Born in Lima, Fujimori was the country's first president of Japanese descent, and was an agronomist and university rector prior to entering politics. Fujimori emerged as a politician during the midst of the internal conflict in Peru, the Peruvian Lost Decade, and the ensuing violence caused by the Shining Path. In 1992, during his first presidential term, Fujimori, with the support of SIN and the Peruvian Armed Forces, adopted the military's Plan Verde, targeting members of Peru's indigenous community and subjecting them to forced sterilizations. As part of the plan, he also carried out a self-coup against the Peruvian legislature and judiciary. Fujimori dissolved the Peruvian Congress and Supreme Court, effectively making him a dictator of Peru. The coup was criticized by Peruvian politicians, international governments, intellectuals and journalists, but was well received by the country's private business sector and a substantial part of the public. Following the coup d'état, Fujimori drafted a new constitution in 1993, which was approved in a referendum, and was elected as president for a second term in 1995 and controversially for a third term in 2000.

In 2000, following his third term election, Fujimori faced mounting allegations of widespread corruption and crimes against humanity within his government. Subsequently, Fujimori fled to Japan, where he submitted his presidential resignation via fax. Peru's congress refused to accept his resignation, instead voting to remove him from office on the grounds that he was "permanently morally disabled". While he was in Japan, Peru issued multiple criminal charges against him, stemming from the corruption and human rights abuses that occurred during his government. Peru requested Fujimori's extradition from Japan, which was refused by the Japanese government as they recognised him as a Japanese citizen, and Japanese laws stipulating against extraditing its citizens. In 2005, while Fujimori was visiting Santiago, Chile, he was arrested by the Carabineros de Chile at the request of Peru, and extradited to Lima to face charges in 2007. Fujimori was sentenced to 25 years in prison, but was pardoned by president Pedro Pablo Kuczynski in 2017, and was officially released in December 2023 following several years of legal proceedings regarding the legality of his pardon. He died in September 2024, nine months after his release. In 2026, his daughter Keiko was elected the country's president.

Alberto Fujimori
Staff Sergeant Karen L. Sanders, United States Air Force · Public domain via Wikimedia Commons

Early life, education, and career

Alberto Kenya Fujimori Inomoto was born on 26 July 1938 in the Miraflores district of Lima, Peru, to Japanese parents Naoichi Fujimori (né Minami) and Mutsue Inomoto. His parents were originally from Kumamoto Prefecture and immigrated to Peru in 1934. Fujimori's parents were Buddhists, but he was baptized and raised Catholic. Aside from Spanish and English, he also spoke Japanese which was the primary language in his childhood home.

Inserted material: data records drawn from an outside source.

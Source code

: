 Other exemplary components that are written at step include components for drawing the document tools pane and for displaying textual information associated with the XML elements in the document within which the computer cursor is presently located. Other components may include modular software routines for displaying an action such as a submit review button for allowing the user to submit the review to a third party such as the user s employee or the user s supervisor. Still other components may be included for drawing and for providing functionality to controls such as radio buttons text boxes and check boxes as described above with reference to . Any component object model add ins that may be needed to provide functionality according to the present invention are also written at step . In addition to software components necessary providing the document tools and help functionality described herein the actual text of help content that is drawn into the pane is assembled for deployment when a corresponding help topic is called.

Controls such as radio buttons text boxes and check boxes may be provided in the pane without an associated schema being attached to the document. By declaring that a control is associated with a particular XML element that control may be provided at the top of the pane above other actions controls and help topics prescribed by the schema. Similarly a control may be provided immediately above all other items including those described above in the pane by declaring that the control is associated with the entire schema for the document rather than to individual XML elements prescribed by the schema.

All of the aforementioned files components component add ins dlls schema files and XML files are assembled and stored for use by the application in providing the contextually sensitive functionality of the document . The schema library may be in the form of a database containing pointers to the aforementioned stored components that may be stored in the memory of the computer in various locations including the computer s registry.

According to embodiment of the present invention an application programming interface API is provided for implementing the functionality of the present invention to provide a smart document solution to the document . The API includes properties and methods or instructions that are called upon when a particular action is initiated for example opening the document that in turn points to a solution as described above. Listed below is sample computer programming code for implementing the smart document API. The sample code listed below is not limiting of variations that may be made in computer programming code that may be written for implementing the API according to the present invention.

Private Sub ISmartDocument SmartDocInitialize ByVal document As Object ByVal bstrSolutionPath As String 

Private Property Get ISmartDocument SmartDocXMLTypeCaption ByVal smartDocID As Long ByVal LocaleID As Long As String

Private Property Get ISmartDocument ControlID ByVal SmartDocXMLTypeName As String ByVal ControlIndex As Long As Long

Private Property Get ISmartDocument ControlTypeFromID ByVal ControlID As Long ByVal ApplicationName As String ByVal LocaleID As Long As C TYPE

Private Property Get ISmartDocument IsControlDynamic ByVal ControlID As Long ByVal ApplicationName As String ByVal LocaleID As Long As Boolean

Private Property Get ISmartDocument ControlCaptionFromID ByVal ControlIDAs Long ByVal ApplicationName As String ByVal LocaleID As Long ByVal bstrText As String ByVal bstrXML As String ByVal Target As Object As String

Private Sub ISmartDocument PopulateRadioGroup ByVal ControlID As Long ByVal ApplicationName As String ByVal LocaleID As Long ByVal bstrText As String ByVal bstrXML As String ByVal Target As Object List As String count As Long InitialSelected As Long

Fujimori obtained his early education at the Colegio Nuestra Señora de la Merced and La Rectora School. In 1956, he graduated from La Gran Unidad Escolar Alfonso Ugarte in Lima. Fujimori pursued his undergraduate studies at the Universidad Nacional Agraria La Molina in 1957, graduating first in his class in 1961 with a degree in agricultural engineering. He briefly lectured in mathematics at the university before moving to France to study physics at the University of Strasbourg. In 1969, he earned a master's degree in mathematics from the University of Wisconsin–Milwaukee through a Ford Foundation scholarship.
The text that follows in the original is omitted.